Award-winning hotel and restaurant situated at Summerhill Stud on the picturesque KwaZulu-Natal Midlands Meander, South Africa.

Filtering by Tag: Noma

Faviken... the new Noma

Magnus Nilsson of Faviken
(Photos : Faviken Restaurant)

"Call of the Wild"

Most of our readers will know of Bruce Palling's recent proclamation of Hartford House among the top three country restaurants on the planet. That's a helluva statement about any eatery, but it's all the more so coming from a journalist of his standing, considering he is the European critic for one of the world's most influential newspapers, the Wall Street Journal. We were obviously intrigued to know who our "clubmates" were, since he'd courted Sweden's Faviken and Australia's Royal Mail as the three making up the trifecta.

Our "horsey" followers might ask what, besides the word "trifecta", "this has to do with Summerhill and horses, and the answer resides not only in the fact that so many of our visitors to the stud have intimate memories of Hartford, but also, both these businesses have adopted excellence as their benchmark, and any celebration for Hartford is a celebration for Summerhill, and vice versa. And let's be honest, most of us live to eat, we don't eat to live.
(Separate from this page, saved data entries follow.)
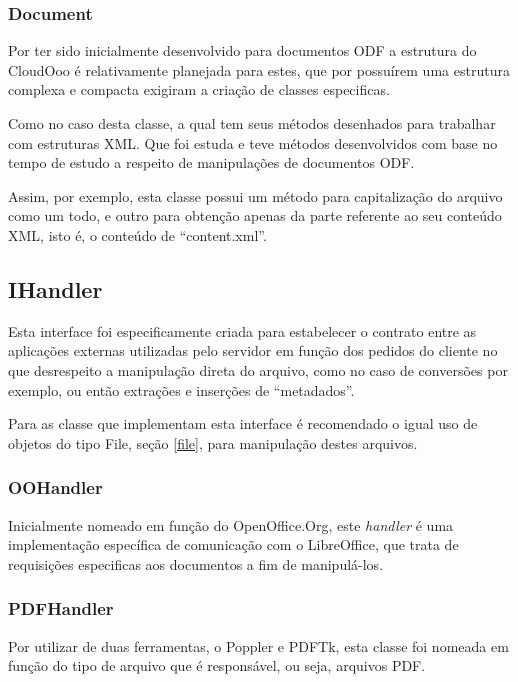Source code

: \subsubsection{Document}

Por ter sido inicialmente desenvolvido para documentos ODF a estrutura do CloudOoo é relativamente planejada para estes, que por possuírem uma estrutura complexa e compacta exigiram a criação de classes especificas. 

Como no caso desta classe, a qual tem seus métodos desenhados para trabalhar com estruturas XML. Que foi estuda e teve métodos desenvolvidos com base no tempo de estudo a respeito de manipulações de documentos ODF.

Assim, por exemplo, esta classe possui um método para capitalização do arquivo como um todo, e outro para obtenção apenas da parte referente ao seu conteúdo XML, isto é, o conteúdo de ``content.xml''.


\subsection{IHandler}
\label{ihandler}

Esta interface foi especificamente criada para estabelecer o contrato entre as aplicações externas utilizadas pelo servidor em função dos pedidos do cliente no que desrespeito a manipulação direta do arquivo, como no caso de conversões por exemplo, ou então extrações e inserções de ``metadados''.

Para as classe que implementam esta interface é recomendado o igual uso de objetos do tipo File, seção \ref{file}, para manipulação destes arquivos.


\subsubsection{OOHandler}

Inicialmente nomeado em função do OpenOffice.Org, este \textit{handler} é uma implementação específica de comunicação com o LibreOffice, que trata de requisições especificas aos documentos a fim de manipulá-los.


\subsubsection{PDFHandler}

Por utilizar de duas ferramentas, o Poppler e PDFTk, esta classe foi nomeada em função do tipo de arquivo que é responsável, ou seja, arquivos PDF. 


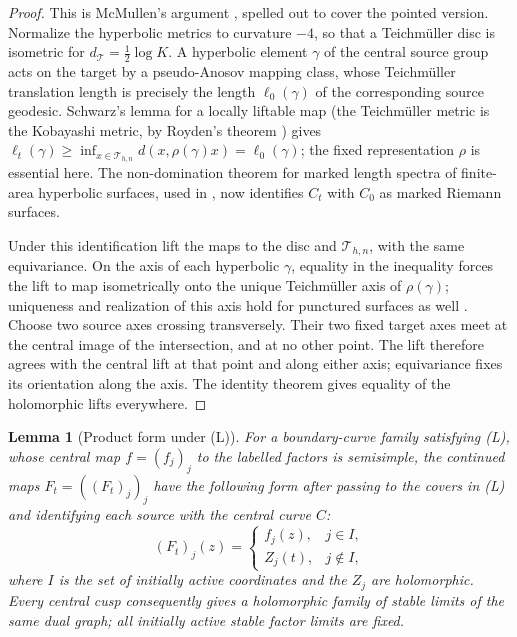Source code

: \documentclass[11pt]{article}
\newcommand{\T}{\mathcal T}
\newtheorem{lemma}[theorem]{Lemma}
\theoremstyle{remark}
\begin{document}
\begin{proof}
This is McMullen's argument \cite{McMullen}, spelled out to
cover the pointed version. Normalize the hyperbolic metrics
to curvature \(-4\), so that a Teichm\"uller disc is isometric
for \(d_{\T}=\frac12\log K\). A hyperbolic element \(\gamma\) of
the central source group acts on the target by a pseudo-Anosov
mapping class, whose Teichm\"uller translation length is precisely
the length \(\ell_0(\gamma)\) of the corresponding source geodesic.
Schwarz's lemma for a locally liftable map (the Teichm\"uller
metric is the Kobayashi metric, by Royden's theorem
\cite[Section 7(A)]{BersFinite}) gives
\(\ell_t(\gamma)\geq\inf_{x\in\T_{h,n}}d(x,\rho(\gamma)x)
=\ell_0(\gamma)\); the fixed representation \(\rho\) is essential
here. The non-domination theorem for marked length spectra of
finite-area hyperbolic surfaces, used in \cite{McMullen}, now
identifies \(C_t\) with \(C_0\) as marked Riemann surfaces.

Under this identification lift the maps to the disc and
\(\T_{h,n}\), with the same equivariance. On the axis of each
hyperbolic \(\gamma\), equality in the inequality forces
the lift to map isometrically onto the unique Teichm\"uller axis
of \(\rho(\gamma)\); uniqueness and realization of this axis hold
for punctured surfaces as well
\cite[Theorem 2.1 and its following remark]{Tanigawa}.
Choose two source axes crossing transversely. Their two fixed
target axes meet at the central image of the intersection, and
at no other point. The lift therefore agrees with the central
lift at that point and along either axis; equivariance fixes its
orientation along the axis. The identity theorem gives equality
of the holomorphic lifts everywhere.
\end{proof}

\begin{lemma}[Product form under (L)]\label{lem:curve}
For a boundary-curve family satisfying (L), whose central map
\(f=(f_j)_j\) to the labelled factors is semisimple, the continued
maps \(F_t=((F_t)_j)_j\) have the following form after passing
to the covers in (L) and identifying each source with the central
curve \(C\):
\begin{equation}\label{eq:product}
 (F_t)_j(z)=
 \begin{cases}
 f_j(z),&j\in I,\\
 Z_j(t),&j\notin I,
 \end{cases}
\end{equation}
where \(I\) is the set of initially active coordinates and the
\(Z_j\) are holomorphic. Every central cusp consequently gives a
holomorphic family of stable limits of the same dual graph; all
initially active stable factor limits are fixed.
\end{lemma}
\end{document}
Introducing his critique on the Hartford restaurant, Mr Palling opened with "I can't say I was looking forward to this journey, as it was more than a thousand miles round trip for what looked like a bit of a tourist trap in the middle of nowhere. I had imagined that this was a charming backwaterey sort of place that was suffering from being there for too long. Big Mistake. I would put Hartford House in the same league as Faviken in Sweden and the Royal Mail in Australia, as one of the very best isolated/remote places to eat anywhere on the planet".

While we haven't yet had the honour of visiting the Royal Mail, we have at least discovered its whereabouts. It's located in a tiny hamlet called Dunkeld, about 300 kilometres north west of Melbourne. Faviken is even more remote. On any journey there, unless you go by helicopter, you're obliged to hire a limo or a taxi; in either event, you're going to need a driver, and at some point on the journey, he's going to tap his brakes, cock his head over his shoulder, and ask "Have you got everything you need for tonight, like a toothbrush?" he asks "Because this is the last village. After here there is nothing". Forty minutes of empty road later, the car will pull up at its destination: a small crop of copper-coloured buildings on a seemingly-endless 18th century hunting estate, surrounded by a wilderness of forests, mountains and valleys. But, remote though it is, travellers from America to Estonia, France to Japan make this same trip every day, because in one of these buildings, a chef by the name of Magnus Nilsson runs a restaurant which seats just 16 patrons. And, like Hartford, because of its intimacy and location and for what it aspires to, it's the future of fine dining; in Faviken's case, it's aspiring to become one of the most influential dining establishments in the world.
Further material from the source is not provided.